◆ **Work required**
Omit the images, then repeat the listing exactly.

== Segment start ==

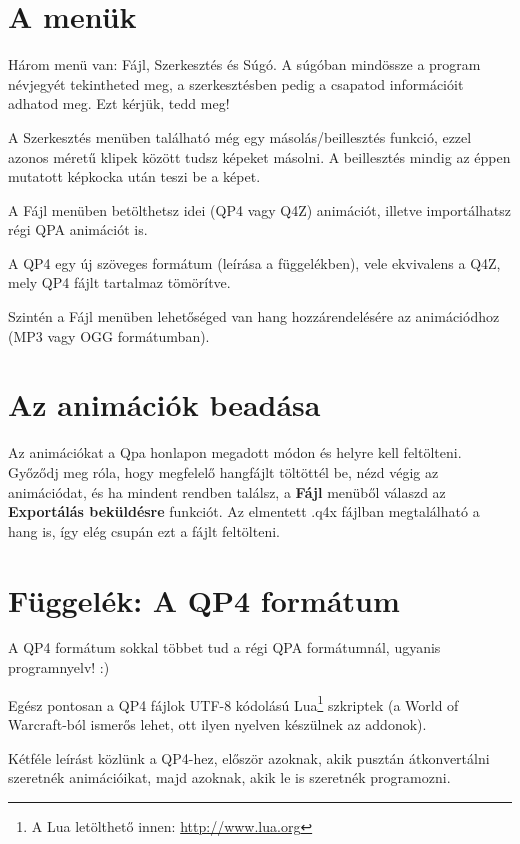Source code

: \documentclass[a4paper,12pt,release]{article}
\begin{document}
\section{A menük}
Három menü van: Fájl, Szerkesztés és Súgó. A súgóban mindössze a program névjegyét tekintheted meg, a szerkesztésben pedig a csapatod információit adhatod meg. Ezt kérjük, tedd meg!

A Szerkesztés menüben található még egy másolás/beillesztés funkció, ezzel azonos méretű klipek között tudsz képeket másolni. A beillesztés mindig az éppen mutatott képkocka után teszi be a képet.

A Fájl menüben betölthetsz idei (QP4 vagy Q4Z) animációt, illetve importálhatsz régi QPA animációt is.

A QP4 egy új szöveges formátum (leírása a függelékben), vele ekvivalens a Q4Z, mely QP4 fájlt tartalmaz tömörítve.

Szintén a Fájl menüben lehetőséged van hang hozzárendelésére az animációdhoz (MP3 vagy OGG formátumban).
\section{Az animációk beadása}
Az animációkat a Qpa honlapon megadott módon és helyre kell feltölteni. Győződj meg róla, hogy megfelelő hangfájlt töltöttél be, nézd végig az animációdat, és ha mindent rendben találsz, a {\bf Fájl} menüből válaszd az {\bf Exportálás beküldésre} funkciót. Az elmentett .q4x fájlban megtalálható a hang is, így elég csupán ezt a fájlt feltölteni.
\clearpage
\section{Függelék: A QP4 formátum}
A QP4 formátum sokkal többet tud a régi QPA formátumnál, ugyanis programnyelv! :)

Egész pontosan a QP4 fájlok UTF-8 kódolású Lua\footnote{A Lua letölthető innen: \href{http://www.lua.org}{http://www.lua.org}} szkriptek (a \foreignlanguage{english}{World of Warcraft}-ból ismerős lehet, ott ilyen nyelven készülnek az addonok).

Kétféle leírást közlünk a QP4-hez, először azoknak, akik pusztán átkonvertálni szeretnék animációikat, majd azoknak, akik le is szeretnék programozni.
\end{document}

== Segment end ==

◆ **Solution to this task**
Source code

: \documentclass[a4paper,12pt,release]{article}
\begin{document}
\section{A menük}
Három menü van: Fájl, Szerkesztés és Súgó. A súgóban mindössze a program névjegyét tekintheted meg, a szerkesztésben pedig a csapatod információit adhatod meg. Ezt kérjük, tedd meg!

A Szerkesztés menüben található még egy másolás/beillesztés funkció, ezzel azonos méretű klipek között tudsz képeket másolni. A beillesztés mindig az éppen mutatott képkocka után teszi be a képet.

A Fájl menüben betölthetsz idei (QP4 vagy Q4Z) animációt, illetve importálhatsz régi QPA animációt is.

A QP4 egy új szöveges formátum (leírása a függelékben), vele ekvivalens a Q4Z, mely QP4 fájlt tartalmaz tömörítve.

Szintén a Fájl menüben lehetőséged van hang hozzárendelésére az animációdhoz (MP3 vagy OGG formátumban).
\section{Az animációk beadása}
Az animációkat a Qpa honlapon megadott módon és helyre kell feltölteni. Győződj meg róla, hogy megfelelő hangfájlt töltöttél be, nézd végig az animációdat, és ha mindent rendben találsz, a {\bf Fájl} menüből válaszd az {\bf Exportálás beküldésre} funkciót. Az elmentett .q4x fájlban megtalálható a hang is, így elég csupán ezt a fájlt feltölteni.
\clearpage
\section{Függelék: A QP4 formátum}
A QP4 formátum sokkal többet tud a régi QPA formátumnál, ugyanis programnyelv! :)

Egész pontosan a QP4 fájlok UTF-8 kódolású Lua\footnote{A Lua letölthető innen: \href{http://www.lua.org}{http://www.lua.org}} szkriptek (a \foreignlanguage{english}{World of Warcraft}-ból ismerős lehet, ott ilyen nyelven készülnek az addonok).

Kétféle leírást közlünk a QP4-hez, először azoknak, akik pusztán átkonvertálni szeretnék animációikat, majd azoknak, akik le is szeretnék programozni.
\end{document}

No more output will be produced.